The old ledger shows such guests as Cornelius H. Patton of Washington, DC, J.W. Norton of New York City, E.H. Harlton of Philadelphia, Pa, Columbus Griffing of Chicago, George H. Richards of Boston, John Jacob Astor of New York City, Annie Vanderbilt of New York, and George Vanderbilt of New York. Many of the people mentioned stayed here to travel twelve miles north to Cloudland Hotel located atop Roan Mountain.

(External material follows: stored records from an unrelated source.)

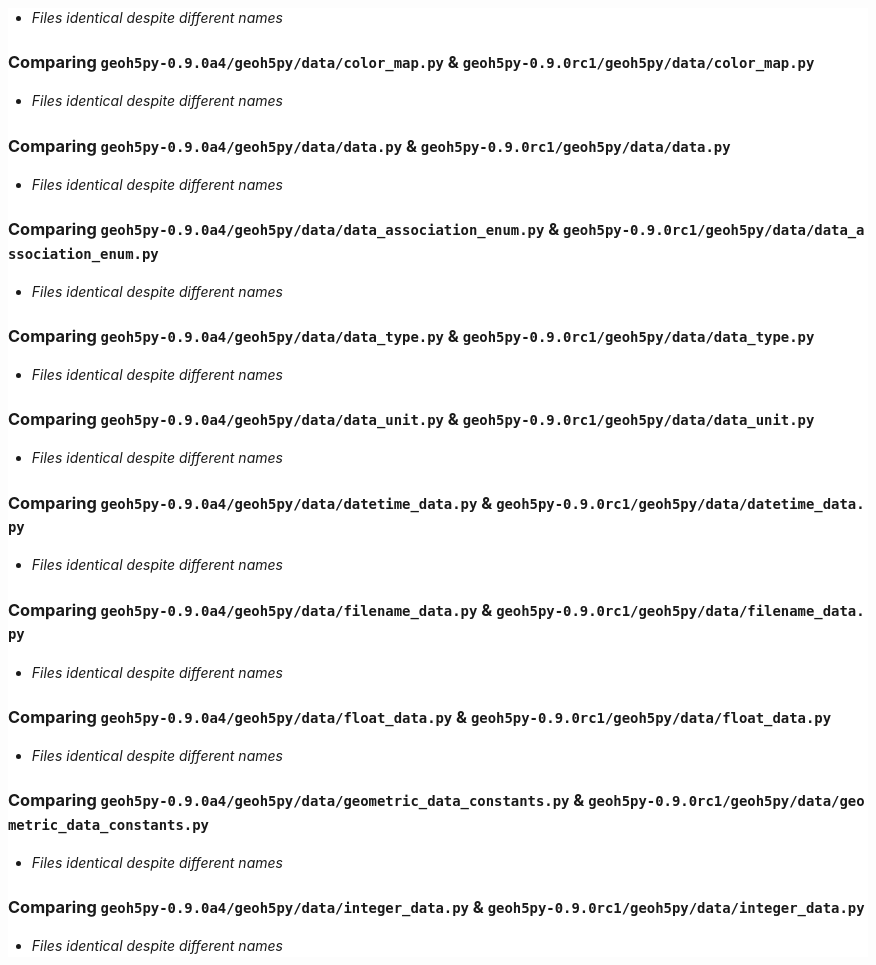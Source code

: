  * *Files identical despite different names*

### Comparing `geoh5py-0.9.0a4/geoh5py/data/color_map.py` & `geoh5py-0.9.0rc1/geoh5py/data/color_map.py`

 * *Files identical despite different names*

### Comparing `geoh5py-0.9.0a4/geoh5py/data/data.py` & `geoh5py-0.9.0rc1/geoh5py/data/data.py`

 * *Files identical despite different names*

### Comparing `geoh5py-0.9.0a4/geoh5py/data/data_association_enum.py` & `geoh5py-0.9.0rc1/geoh5py/data/data_association_enum.py`

 * *Files identical despite different names*

### Comparing `geoh5py-0.9.0a4/geoh5py/data/data_type.py` & `geoh5py-0.9.0rc1/geoh5py/data/data_type.py`

 * *Files identical despite different names*

### Comparing `geoh5py-0.9.0a4/geoh5py/data/data_unit.py` & `geoh5py-0.9.0rc1/geoh5py/data/data_unit.py`

 * *Files identical despite different names*

### Comparing `geoh5py-0.9.0a4/geoh5py/data/datetime_data.py` & `geoh5py-0.9.0rc1/geoh5py/data/datetime_data.py`

 * *Files identical despite different names*

### Comparing `geoh5py-0.9.0a4/geoh5py/data/filename_data.py` & `geoh5py-0.9.0rc1/geoh5py/data/filename_data.py`

 * *Files identical despite different names*

### Comparing `geoh5py-0.9.0a4/geoh5py/data/float_data.py` & `geoh5py-0.9.0rc1/geoh5py/data/float_data.py`

 * *Files identical despite different names*

### Comparing `geoh5py-0.9.0a4/geoh5py/data/geometric_data_constants.py` & `geoh5py-0.9.0rc1/geoh5py/data/geometric_data_constants.py`

 * *Files identical despite different names*

### Comparing `geoh5py-0.9.0a4/geoh5py/data/integer_data.py` & `geoh5py-0.9.0rc1/geoh5py/data/integer_data.py`

 * *Files identical despite different names*
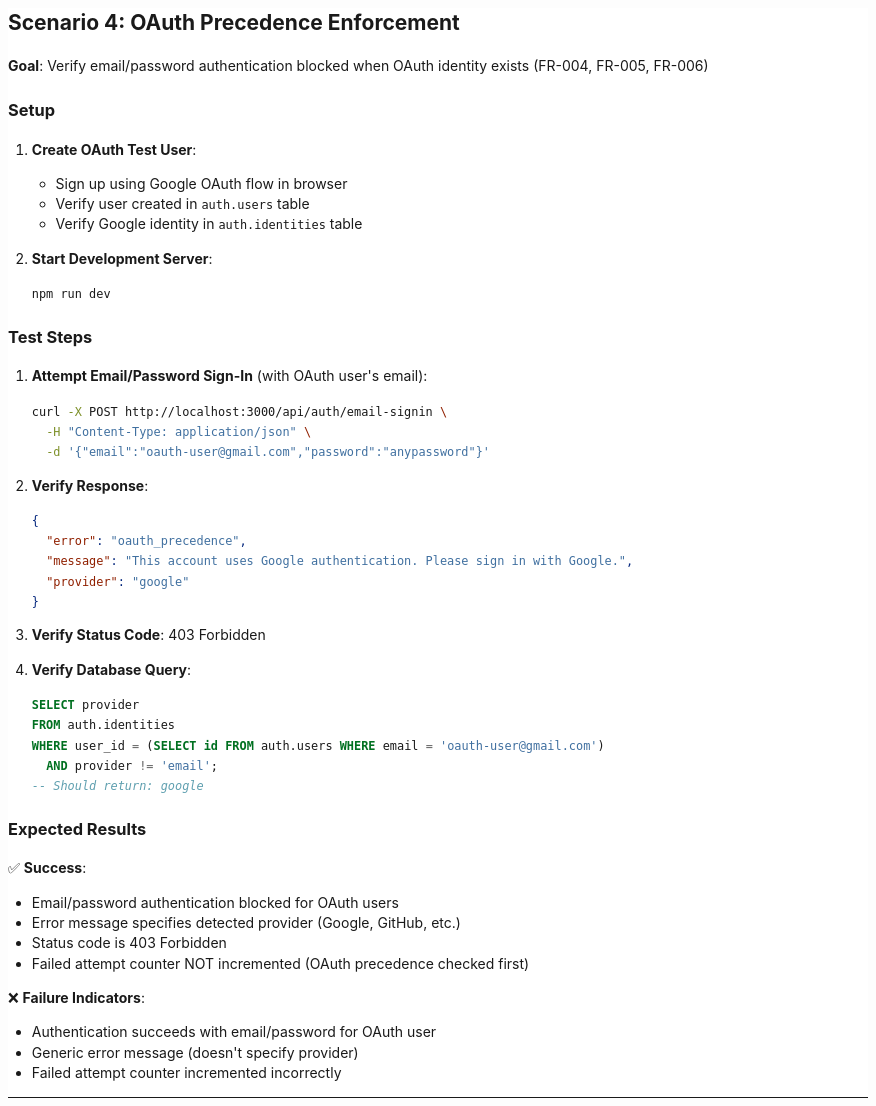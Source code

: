 ## Scenario 4: OAuth Precedence Enforcement

**Goal**: Verify email/password authentication blocked when OAuth identity exists (FR-004, FR-005, FR-006)

### Setup

1. **Create OAuth Test User**:
   - Sign up using Google OAuth flow in browser
   - Verify user created in `auth.users` table
   - Verify Google identity in `auth.identities` table

2. **Start Development Server**:
   ```bash
   npm run dev
   ```

### Test Steps

1. **Attempt Email/Password Sign-In** (with OAuth user's email):
   ```bash
   curl -X POST http://localhost:3000/api/auth/email-signin \
     -H "Content-Type: application/json" \
     -d '{"email":"oauth-user@gmail.com","password":"anypassword"}'
   ```

2. **Verify Response**:
   ```json
   {
     "error": "oauth_precedence",
     "message": "This account uses Google authentication. Please sign in with Google.",
     "provider": "google"
   }
   ```

3. **Verify Status Code**: 403 Forbidden

4. **Verify Database Query**:
   ```sql
   SELECT provider
   FROM auth.identities
   WHERE user_id = (SELECT id FROM auth.users WHERE email = 'oauth-user@gmail.com')
     AND provider != 'email';
   -- Should return: google
   ```

### Expected Results

✅ **Success**:
- Email/password authentication blocked for OAuth users
- Error message specifies detected provider (Google, GitHub, etc.)
- Status code is 403 Forbidden
- Failed attempt counter NOT incremented (OAuth precedence checked first)

❌ **Failure Indicators**:
- Authentication succeeds with email/password for OAuth user
- Generic error message (doesn't specify provider)
- Failed attempt counter incremented incorrectly

---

The hotel was a two story wood framed building consisting of fifteen rooms, several hallways, and five long porches. Two small outhouses were located nearby, one for ladies and one for gentlemen. The dining room was adjacent to the main structure connecting by an open breezeway. One large table was first used which seated twenty to twenty-five guests. Mutton, pork, beef, chicken, fish, and fresh vegetables were served daily when in season.
Walkways constructed of large flat stone led to the outside buildings, spring house, and garden. A small brick building called "The Little Brick" was the family living quarters. A cellar underneath was used for storage of fruits, barrels of food, roots, and vegetables. Butter, cheese, and milk were kept in the cool spring house water.

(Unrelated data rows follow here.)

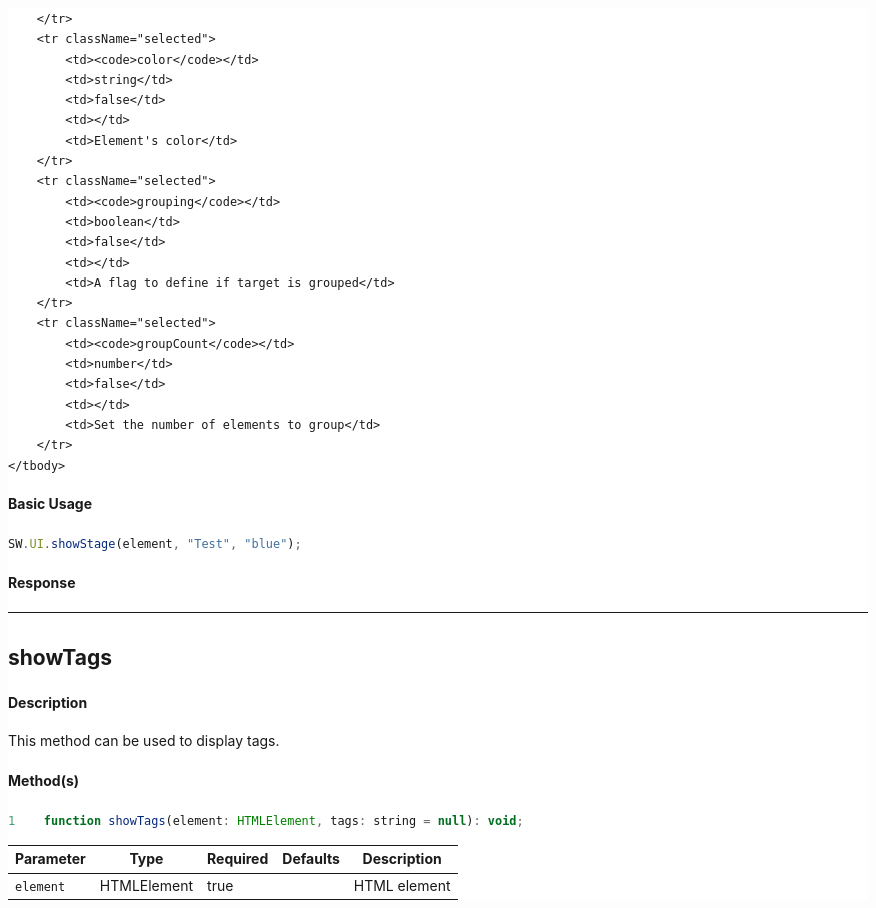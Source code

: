         </tr>
        <tr className="selected">
            <td><code>color</code></td>
            <td>string</td>
            <td>false</td>
            <td></td>
            <td>Element's color</td>
        </tr>
        <tr className="selected">
            <td><code>grouping</code></td>
            <td>boolean</td>
            <td>false</td>
            <td></td>
            <td>A flag to define if target is grouped</td>
        </tr>
        <tr className="selected">
            <td><code>groupCount</code></td>
            <td>number</td>
            <td>false</td>
            <td></td>
            <td>Set the number of elements to group</td>
        </tr>
    </tbody>
</table>

#### Basic Usage

```javascript
SW.UI.showStage(element, "Test", "blue");
```

#### Response

---

## showTags

#### Description

This method can be used to display tags.

#### Method(s)

```javascript
1    function showTags(element: HTMLElement, tags: string = null): void;
```

<table className="custom-table">
    <thead>
        <tr>
            <th>Parameter</th>
            <th>Type</th>
            <th>Required</th>
            <th>Defaults</th>
            <th>Description</th>
        </tr>
    </thead>
    <tbody>
        <tr className="selected">
            <td><code>element</code></td>
            <td>HTMLElement</td>
            <td>true</td>
            <td></td>
            <td>HTML element</td>
        </tr>
        <tr className="selected">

The stables housing cows for milk and butter, and horses for work and hire, were located only yards away. Hacks and horses made trips daily transporting guests and passengers to and from the railroad station at Toecane. Freight, drygoods and mail were also transported by hack, buggy, and wagon. Often guests would rent and ride horses to Roan Mountain for recreation, to see the beautiful rhododendron gardens and to saty at Cloudland Hotel.
A small one room wood building or sample house, was used for salesmen to display and show their merchandise for local store keepers to see and buy. In those days the salesmen were called "drummers" and would stay for several days displaying and "drumming up" sales for their merchandise.
The garden must have been an acre or so where apples, grapes, currants, gooseberries, and vegetables were grown in abundance and used for the table. A local lady, Miss Julie Blalock, prepared, cooked and helped serve the delicious food. She also worked as maid and housekeeper.
Roses, tulilps, daffodils, lilies, lilac bushes and other flowering shrubs and plants could be seen in early spring and summer growing and blooming beside the walks and garden edge. Two huge spreading red oak trees stood near the spring house and family living quarters. The old hotel and buildings were torn down in 1967 leaving little or no sign of that important and historical place once called "The Penland House" at Bakersville.